**DATA LISTING:**
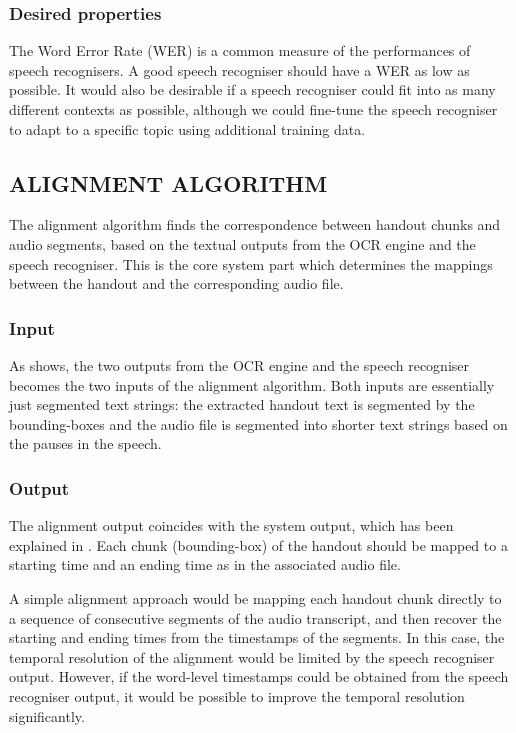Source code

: \documentclass[12pt]{article}
\begin{document}
\subsubsection{Desired properties}

The Word Error Rate (WER) is a common measure of the performances of speech recognisers. A good speech recogniser should have a WER as low as possible. It would also be desirable if a speech recogniser could fit into as many different contexts as possible, although we could fine-tune the speech recogniser to adapt to a specific topic using additional training data.

\subsection{ALIGNMENT ALGORITHM}

The alignment algorithm finds the correspondence between handout chunks and audio segments, based on the textual outputs from the OCR engine and the speech recogniser. This is the core system part which determines the mappings between the handout and the corresponding audio file. 

\subsubsection{Input}

As  shows, the two outputs from the OCR engine and the speech recogniser becomes the two inputs of the alignment algorithm. Both inputs are essentially just segmented text strings: the extracted handout text is segmented by the bounding-boxes and the audio file is segmented into shorter text strings based on the pauses in the speech.

\subsubsection{Output}
\label{sec:sysarch-align-output}

The alignment output coincides with the system output, which has been explained in . Each chunk (bounding-box) of the handout should be mapped to a starting time and an ending time as in the associated audio file. 

A simple alignment approach would be mapping each handout chunk directly to a sequence of consecutive segments of the audio transcript, and then recover the starting and ending times from the timestamps of the segments. In this case, the temporal resolution of the alignment would be limited by the speech recogniser output. However, if the word-level timestamps could be obtained from the speech recogniser output, it would be possible to improve the temporal resolution significantly.
\end{document}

**PROBLEM DESCRIPTION:** The word "bounding" may appear in several lines of the data; copy every line where it does.

**REPLY TO THE TASK:**
As  shows, the two outputs from the OCR engine and the speech recogniser becomes the two inputs of the alignment algorithm. Both inputs are essentially just segmented text strings: the extracted handout text is segmented by the bounding-boxes and the audio file is segmented into shorter text strings based on the pauses in the speech.
The alignment output coincides with the system output, which has been explained in . Each chunk (bounding-box) of the handout should be mapped to a starting time and an ending time as in the associated audio file. 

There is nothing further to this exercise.